Provided records =
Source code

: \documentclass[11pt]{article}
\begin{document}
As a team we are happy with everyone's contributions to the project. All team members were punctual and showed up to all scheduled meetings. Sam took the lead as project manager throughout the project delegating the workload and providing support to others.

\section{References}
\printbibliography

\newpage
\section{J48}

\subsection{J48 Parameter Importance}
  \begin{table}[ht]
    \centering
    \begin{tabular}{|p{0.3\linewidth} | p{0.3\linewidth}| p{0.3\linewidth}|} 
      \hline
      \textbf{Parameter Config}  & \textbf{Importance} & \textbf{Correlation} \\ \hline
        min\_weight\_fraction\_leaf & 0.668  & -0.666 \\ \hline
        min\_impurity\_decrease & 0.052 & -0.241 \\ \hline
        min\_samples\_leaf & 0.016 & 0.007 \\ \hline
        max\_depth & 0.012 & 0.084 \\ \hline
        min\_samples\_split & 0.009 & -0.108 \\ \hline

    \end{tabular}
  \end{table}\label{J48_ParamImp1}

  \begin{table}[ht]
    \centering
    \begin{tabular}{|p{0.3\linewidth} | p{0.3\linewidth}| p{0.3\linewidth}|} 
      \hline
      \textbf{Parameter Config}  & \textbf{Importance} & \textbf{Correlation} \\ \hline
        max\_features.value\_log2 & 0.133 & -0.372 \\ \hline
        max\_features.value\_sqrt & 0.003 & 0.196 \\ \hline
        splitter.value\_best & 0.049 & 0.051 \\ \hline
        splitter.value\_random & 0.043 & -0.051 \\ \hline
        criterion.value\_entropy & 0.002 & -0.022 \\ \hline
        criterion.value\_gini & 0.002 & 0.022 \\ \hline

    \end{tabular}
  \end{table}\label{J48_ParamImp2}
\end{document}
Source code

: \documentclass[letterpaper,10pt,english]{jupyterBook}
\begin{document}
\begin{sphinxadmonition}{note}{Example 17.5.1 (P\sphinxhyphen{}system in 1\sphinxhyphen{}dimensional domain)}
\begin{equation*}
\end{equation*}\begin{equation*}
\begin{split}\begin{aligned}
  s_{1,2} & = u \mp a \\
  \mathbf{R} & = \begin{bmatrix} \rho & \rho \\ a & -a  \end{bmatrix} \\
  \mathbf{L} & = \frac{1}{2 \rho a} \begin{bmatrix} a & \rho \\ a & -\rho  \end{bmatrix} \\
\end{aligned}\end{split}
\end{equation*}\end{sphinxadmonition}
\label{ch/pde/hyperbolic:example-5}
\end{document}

Work item = I would like you to output every record exactly as written.

Task output =
Source code

: \documentclass[11pt]{article}
\begin{document}
As a team we are happy with everyone's contributions to the project. All team members were punctual and showed up to all scheduled meetings. Sam took the lead as project manager throughout the project delegating the workload and providing support to others.

\section{References}
\printbibliography

\newpage
\section{J48}

\subsection{J48 Parameter Importance}
  \begin{table}[ht]
    \centering
    \begin{tabular}{|p{0.3\linewidth} | p{0.3\linewidth}| p{0.3\linewidth}|} 
      \hline
      \textbf{Parameter Config}  & \textbf{Importance} & \textbf{Correlation} \\ \hline
        min\_weight\_fraction\_leaf & 0.668  & -0.666 \\ \hline
        min\_impurity\_decrease & 0.052 & -0.241 \\ \hline
        min\_samples\_leaf & 0.016 & 0.007 \\ \hline
        max\_depth & 0.012 & 0.084 \\ \hline
        min\_samples\_split & 0.009 & -0.108 \\ \hline

    \end{tabular}
  \end{table}\label{J48_ParamImp1}

  \begin{table}[ht]
    \centering
    \begin{tabular}{|p{0.3\linewidth} | p{0.3\linewidth}| p{0.3\linewidth}|} 
      \hline
      \textbf{Parameter Config}  & \textbf{Importance} & \textbf{Correlation} \\ \hline
        max\_features.value\_log2 & 0.133 & -0.372 \\ \hline
        max\_features.value\_sqrt & 0.003 & 0.196 \\ \hline
        splitter.value\_best & 0.049 & 0.051 \\ \hline
        splitter.value\_random & 0.043 & -0.051 \\ \hline
        criterion.value\_entropy & 0.002 & -0.022 \\ \hline
        criterion.value\_gini & 0.002 & 0.022 \\ \hline

    \end{tabular}
  \end{table}\label{J48_ParamImp2}
\end{document}
Source code

: \documentclass[letterpaper,10pt,english]{jupyterBook}
\begin{document}
\begin{sphinxadmonition}{note}{Example 17.5.1 (P\sphinxhyphen{}system in 1\sphinxhyphen{}dimensional domain)}
\begin{equation*}
\end{equation*}\begin{equation*}
\begin{split}\begin{aligned}
  s_{1,2} & = u \mp a \\
  \mathbf{R} & = \begin{bmatrix} \rho & \rho \\ a & -a  \end{bmatrix} \\
  \mathbf{L} & = \frac{1}{2 \rho a} \begin{bmatrix} a & \rho \\ a & -\rho  \end{bmatrix} \\
\end{aligned}\end{split}
\end{equation*}\end{sphinxadmonition}
\label{ch/pde/hyperbolic:example-5}
\end{document}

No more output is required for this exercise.